Source texts of formatted documents:
__________
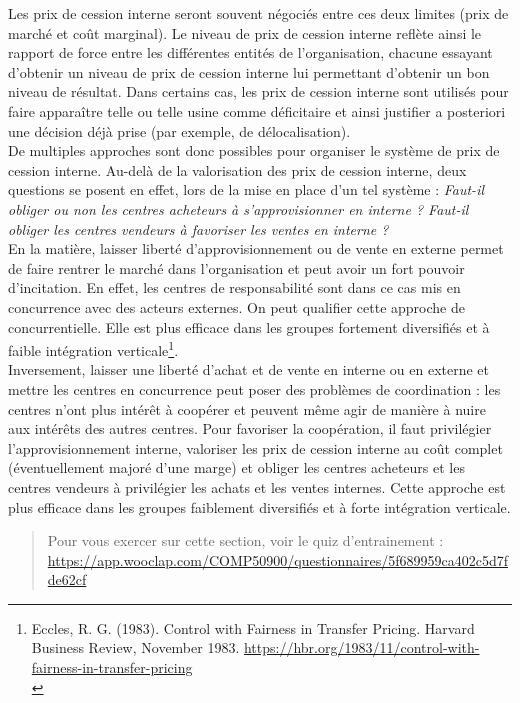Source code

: \documentclass{tufte-handout}
\begin{document}
Les prix de cession interne seront souvent négociés entre ces deux limites (prix de marché et coût marginal). Le niveau de prix de cession interne reflète ainsi le rapport de force entre les différentes entités de l’organisation, chacune essayant d’obtenir un niveau de prix de cession interne lui permettant d’obtenir un bon niveau de résultat. Dans certains cas, les prix de cession interne sont utilisés pour faire apparaître telle ou telle usine comme déficitaire et ainsi justifier a posteriori une décision déjà prise (par exemple, de délocalisation).\\

De multiples approches sont donc possibles pour organiser le système de prix de cession interne. Au-delà de la valorisation des prix de cession interne, deux questions se posent en effet, lors de la mise en place d’un tel système : \emph{Faut-il obliger ou non les centres acheteurs à s’approvisionner en interne ? Faut-il obliger les centres vendeurs à favoriser les ventes en interne ?}\\
En la matière, laisser liberté d’approvisionnement ou de vente en externe permet de faire rentrer le marché dans l’organisation et peut avoir un fort pouvoir d’incitation. En effet, les centres de responsabilité sont dans ce cas mis en concurrence avec des acteurs externes. On peut qualifier cette approche de concurrentielle. Elle est plus efficace dans les groupes fortement diversifiés et à faible intégration verticale\footnote{Eccles, R. G. (1983). Control with Fairness in Transfer Pricing. Harvard Business Review, November 1983. \url{https://hbr.org/1983/11/control-with-fairness-in-transfer-pricing}\\}.\\
Inversement, laisser une liberté d’achat et de vente en interne ou en externe et mettre les centres en concurrence peut poser des problèmes de coordination : les centres n’ont plus intérêt à coopérer et peuvent même agir de manière à nuire aux intérêts des autres centres. Pour favoriser la coopération, il faut privilégier l’approvisionnement interne, valoriser les prix de cession interne au coût complet (éventuellement majoré d'une marge) et obliger les centres acheteurs et les centres vendeurs à privilégier les achats et les ventes internes. Cette approche est plus efficace dans les groupes faiblement diversifiés et à forte intégration verticale.\\

\begin{quote}
Pour vous exercer sur cette section, voir le quiz d'entrainement : \url{https://app.wooclap.com/COMP50900/questionnaires/5f689959ca402c5d7fde62cf}\\
\end{quote}
\end{document}
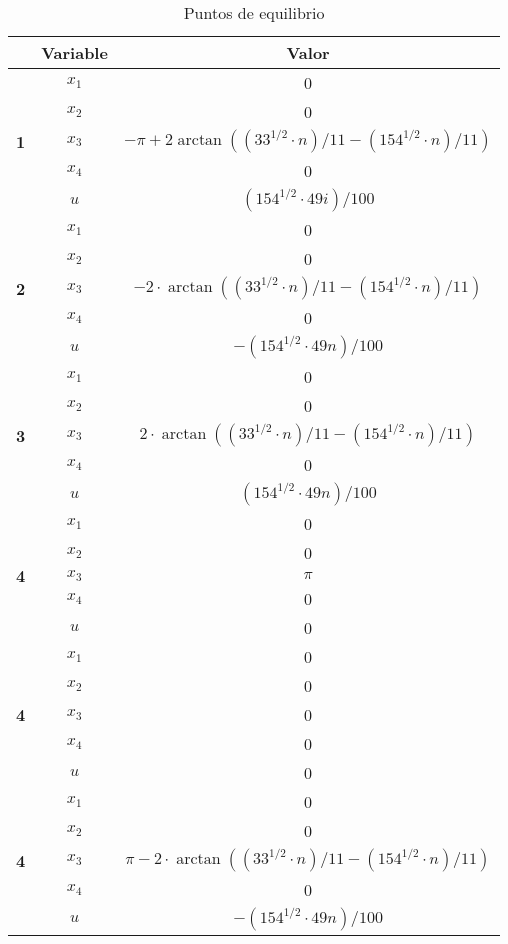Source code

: \documentclass{ieeeaccess}
\begin{document}
\begin{table}[ht!]
  \centering
  \caption{Puntos de equilibrio}\label{tab: ptoseq}
  \begin{tabular}{|c|c|c|}
    \hline
    \textbf{} & \textbf{Variable} & \textbf{Valor}\\
    \hline
    \multirow{5}{*}{\textbf{1}} & $x_1$ & 0\\
    & $x_2$ & 0\\
    & $x_3$ & $- \pi + 2\arctan((33^{1/2}\cdot n)/11 - (154^{1/2}\cdot n)/11)$\\
    & $x_4$ & 0\\
    & $u$ & $(154^{1/2}\cdot 49i)/100$\\
    \hline
    \multirow{5}{*}{\textbf{2}} & $x_1$ & 0\\
    & $x_2$ & 0\\
    & $x_3$ & $-2\cdot\arctan((33^{1/2}\cdot n)/11 - (154^{1/2}\cdot n)/11)$\\
    & $x_4$ & 0\\
    & $u$ & $-(154^{1/2}\cdot 49n)/100$\\
    \hline
    \multirow{5}{*}{\textbf{3}} & $x_1$ & 0\\
    & $x_2$ & 0\\
    & $x_3$ & $2\cdot\arctan((33^{1/2}\cdot n)/11 - (154^{1/2}\cdot n)/11)$\\
    & $x_4$ & 0\\
    & $u$ & $(154^{1/2}\cdot 49n)/100$\\
    \hline
    \multirow{5}{*}{\textbf{4}} & $x_1$ & 0\\
    & $x_2$ & 0\\
    & $x_3$ & $\pi$\\
    & $x_4$ & 0\\
    & $u$ & 0\\
    \hline
    \multirow{5}{*}{\textbf{4}} & $x_1$ & 0\\
    & $x_2$ & 0\\
    & $x_3$ & 0\\
    & $x_4$ & 0\\
    & $u$ & 0\\
    \hline
    \multirow{5}{*}{\textbf{4}} & $x_1$ & 0\\
    & $x_2$ & 0\\
    & $x_3$ & $\pi - 2\cdot\arctan((33^{1/2}\cdot n)/11
              - (154^{1/2}\cdot n)/11)$\\
    & $x_4$ & 0\\
    & $u$ & $-(154^{1/2}\cdot 49n)/100$\\
    \hline
\end{tabular}
\end{table}
\end{document}

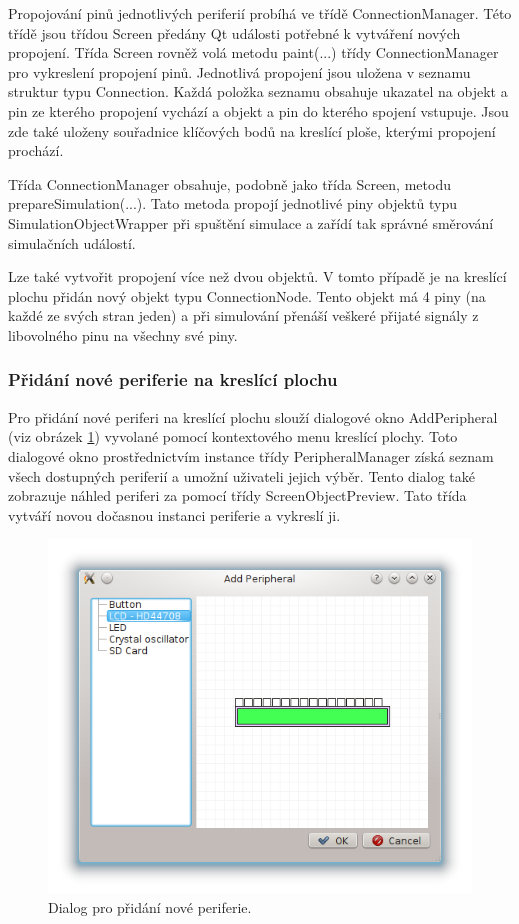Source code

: Propojování pinů jednotlivých periferií probíhá ve třídě ConnectionManager. Této třídě jsou třídou Screen předány Qt události potřebné k vytváření nových propojení. Třída Screen rovněž volá metodu paint(...) třídy ConnectionManager pro vykreslení propojení pinů. Jednotlivá propojení jsou uložena v seznamu struktur typu Connection. Každá položka seznamu obsahuje ukazatel na objekt a pin ze kterého propojení vychází a objekt a pin do kterého spojení vstupuje. Jsou zde také uloženy souřadnice klíčových bodů na kreslící ploše, kterými propojení prochází.

Třída ConnectionManager obsahuje, podobně jako třída Screen, metodu prepareSimulation(...). Tato metoda propojí jednotlivé piny objektů typu SimulationObjectWrapper při spuštění simulace a zařídí tak správné směrování simulačních událostí.

Lze také vytvořit propojení více než dvou objektů. V tomto případě je na kreslící plochu přidán nový objekt typu ConnectionNode. Tento objekt má 4 piny (na každé ze svých stran jeden) a při simulování přenáší veškeré přijaté signály z libovolného pinu na všechny své piny.

\subsubsection{Přidání nové periferie na kreslící plochu}

Pro přidání nové periferi na kreslící plochu slouží dialogové okno AddPeripheral (viz obrázek \ref{fig:addperipheral}) vyvolané pomocí kontextového menu kreslící plochy. Toto dialogové okno prostřednictvím instance třídy PeripheralManager získá seznam všech dostupných periferií a umožní uživateli jejich výběr. Tento dialog také zobrazuje náhled periferi za pomocí třídy ScreenObjectPreview. Tato třída vytváří novou dočasnou instanci periferie a vykreslí ji.

\begin{figure}[ht]
\centering
\includegraphics[trim=0cm 0cm 0cm 0cm]{fig/addperipheral}
\caption{Dialog pro přidání nové periferie.}
\label{fig:addperipheral}
\end{figure}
__________
Try it: The answer must be the lines of the entries above, written out exactly from the first through the one with "De multiples approches", and no pictures.

Output below:
Source code

: \documentclass{tufte-handout}
\begin{document}
Les prix de cession interne seront souvent négociés entre ces deux limites (prix de marché et coût marginal). Le niveau de prix de cession interne reflète ainsi le rapport de force entre les différentes entités de l’organisation, chacune essayant d’obtenir un niveau de prix de cession interne lui permettant d’obtenir un bon niveau de résultat. Dans certains cas, les prix de cession interne sont utilisés pour faire apparaître telle ou telle usine comme déficitaire et ainsi justifier a posteriori une décision déjà prise (par exemple, de délocalisation).\\

De multiples approches sont donc possibles pour organiser le système de prix de cession interne. Au-delà de la valorisation des prix de cession interne, deux questions se posent en effet, lors de la mise en place d’un tel système : \emph{Faut-il obliger ou non les centres acheteurs à s’approvisionner en interne ? Faut-il obliger les centres vendeurs à favoriser les ventes en interne ?}\\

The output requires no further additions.